Namun, realitas di lapangan sering kali berkata lain. Aneh rasanya ketika para pemimpin redaksi dari berbagai media besar diundang ke Hambalang—lokasi yang penuh dengan simbol politik dan kekuasaan—lalu mereka hadir dan pulang dengan membawa goodie bag. Ini bukan sekadar pertemuan biasa, melainkan gambaran suram tentang bagaimana jurnalisme bisa terkooptasi oleh kepentingan elite.
Jurnalisme dan Kekuasaan: Sebuah Kontradiksi
Secara ideal, wartawan adalah anjing penjaga (watchdog) demokrasi. Mereka bertugas mengawasi jalannya pemerintahan, mengungkap penyimpangan, serta menyuarakan kepentingan publik. Tetapi, apa jadinya jika anjing penjaga itu justru diberi makan oleh orang yang seharusnya diawasi? Maka, alih-alih menggonggong sebagai tanda bahaya, ia justru menggoyang-goyangkan ekornya tanda loyalitas.

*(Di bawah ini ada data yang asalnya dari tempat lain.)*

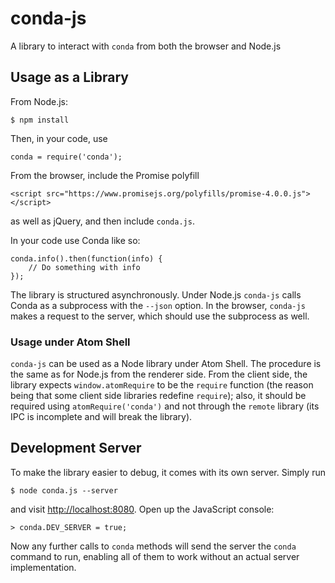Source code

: # conda-js

A library to interact with `conda` from both the browser and Node.js

## Usage as a Library

From Node.js:

    $ npm install

Then, in your code, use

    conda = require('conda');

From the browser, include the Promise polyfill

    <script src="https://www.promisejs.org/polyfills/promise-4.0.0.js"></script>

as well as jQuery, and then include `conda.js`.


In your code use Conda like so:

    conda.info().then(function(info) {
        // Do something with info
    });

The library is structured asynchronously. Under Node.js `conda-js` calls
Conda as a subprocess with the `--json` option. In the browser, `conda-js`
makes a request to the server, which should use the subprocess as well.

### Usage under Atom Shell

`conda-js` can be used as a Node library under Atom Shell. The procedure is
the same as for Node.js from the renderer side. From the client side, the
library expects `window.atomRequire` to be the `require` function (the
reason being that some client side libraries redefine `require`); also, it
should be required using `atomRequire('conda')` and not through the `remote`
library (its IPC is incomplete and will break the library).

## Development Server

To make the library easier to debug, it comes with its own server. Simply
run

    $ node conda.js --server

and visit [http://localhost:8080](http://localhost:8080). Open up the
JavaScript console:

    > conda.DEV_SERVER = true;

Now any further calls to `conda` methods will send the server the `conda`
command to run, enabling all of them to work without an actual server
implementation.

Menghadiri pertemuan dengan elite politik dan menerima bingkisan dari mereka adalah tanda bahaya. Tidak ada yang gratis dalam politik, termasuk dalam hubungan dengan media. Sebuah pertemuan bisa menjadi ajang lobi, kompromi, bahkan kooptasi. Lebih berbahaya lagi jika wartawan yang memiliki akses eksklusif ke kekuasaan mulai merasa lebih sebagai bagian dari lingkaran dalam daripada sebagai pemantau independen.
Goodie Bag: Simbol Ketundukan?
Dalam budaya politik dan bisnis, hadiah atau bingkisan sering kali dianggap sebagai tanda penghormatan. Namun, bagi seorang wartawan, menerima goodie bag dari tangan penguasa memiliki makna yang lebih dalam: hilangnya garis batas antara jurnalisme independen dan propaganda terselubung. Ini bukan sekadar soal barang yang diterima, tetapi soal apa yang dikorbankan—integritas, objektivitas, dan kepercayaan publik.
Seorang wartawan yang menerima privilege dari kekuasaan tidak bisa lagi bekerja secara independen. Bahkan tanpa disadari, ia mulai melakukan self-censorship, memilih untuk tidak mengkritik atau menyoroti kebijakan tertentu karena merasa berutang budi atau ingin menjaga akses ke lingkaran elite. Pada akhirnya, media yang seharusnya menjadi pilar demokrasi justru berubah menjadi corong kekuasaan.
Menjaga Jarak, Menjaga Integritas
Maka, penting bagi wartawan dan pemimpin redaksi untuk terus menjaga jarak dengan kekuasaan. Jurnalisme sejati harus tetap berdiri di luar sistem, bukan menjadi bagian dari permainan politik yang hanya menguntungkan segelintir orang. Wartawan yang benar-benar berintegritas tidak akan tergoda oleh undangan makan malam, perjalanan gratis, atau sekadar goodie bag.
Sebaliknya, mereka akan tetap berada di barisan yang mempertanyakan, mengkritik, dan menelanjangi praktik korupsi serta penyalahgunaan kekuasaan. Sebab, ketika jurnalisme mulai tunduk pada kepentingan penguasa, maka publik kehilangan suara yang dapat dipercaya. Dan tanpa jurnalisme yang berintegritas, demokrasi hanya menjadi panggung sandiwara tanpa kontrol yang sesungguhnya.
Menjauh dari kekuasaan dan privilege bukan berarti menjadi musuh pemerintah atau elite politik, tetapi justru menjaga profesionalisme dan independensi sebagai pilar demokrasi. Wartawan yang benar-benar memahami tugasnya tidak akan pernah merasa perlu membawa pulang goodie bag dari penguasa—karena bagi mereka, hadiah terbesar adalah kepercayaan publik dan kebenaran yang terus diperjuangkan.